REQUIRED ACTION
Report each line from the data below that holds the word "options".
[DATA RECORDS Boundary: Start]
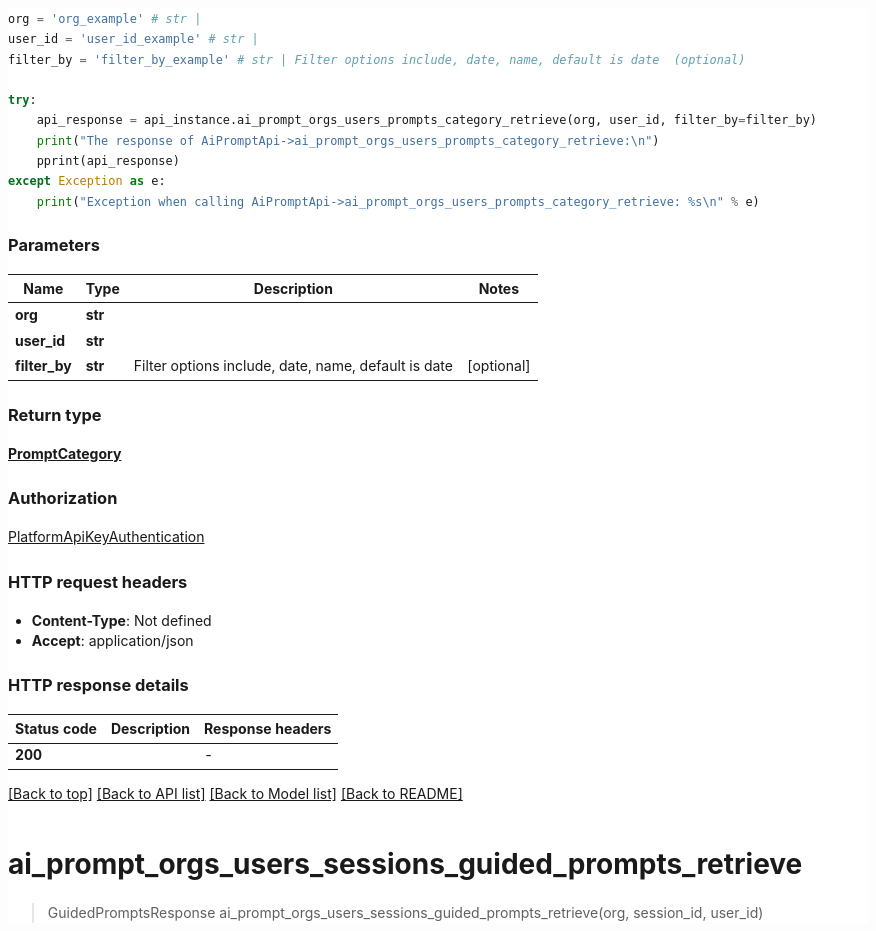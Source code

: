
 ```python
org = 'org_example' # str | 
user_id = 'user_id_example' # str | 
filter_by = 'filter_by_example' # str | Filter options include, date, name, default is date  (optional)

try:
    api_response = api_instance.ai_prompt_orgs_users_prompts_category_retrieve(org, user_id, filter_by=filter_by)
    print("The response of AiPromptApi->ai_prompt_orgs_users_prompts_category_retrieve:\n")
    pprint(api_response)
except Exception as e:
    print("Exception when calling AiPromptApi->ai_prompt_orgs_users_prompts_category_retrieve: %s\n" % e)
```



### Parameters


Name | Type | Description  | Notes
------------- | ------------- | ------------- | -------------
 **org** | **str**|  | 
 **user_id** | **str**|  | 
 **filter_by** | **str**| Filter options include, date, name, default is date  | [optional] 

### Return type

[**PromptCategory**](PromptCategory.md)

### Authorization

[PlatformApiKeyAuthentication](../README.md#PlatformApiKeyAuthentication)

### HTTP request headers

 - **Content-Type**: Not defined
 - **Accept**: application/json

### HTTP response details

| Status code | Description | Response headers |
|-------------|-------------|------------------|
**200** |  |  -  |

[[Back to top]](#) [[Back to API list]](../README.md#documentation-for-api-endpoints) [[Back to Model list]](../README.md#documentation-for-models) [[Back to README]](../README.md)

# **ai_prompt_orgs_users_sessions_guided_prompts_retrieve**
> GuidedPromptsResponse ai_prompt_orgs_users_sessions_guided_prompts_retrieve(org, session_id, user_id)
[DATA RECORDS Boundary: End]
TASK OUTPUT
filter_by = 'filter_by_example' # str | Filter options include, date, name, default is date  (optional)
 **filter_by** | **str**| Filter options include, date, name, default is date  | [optional] 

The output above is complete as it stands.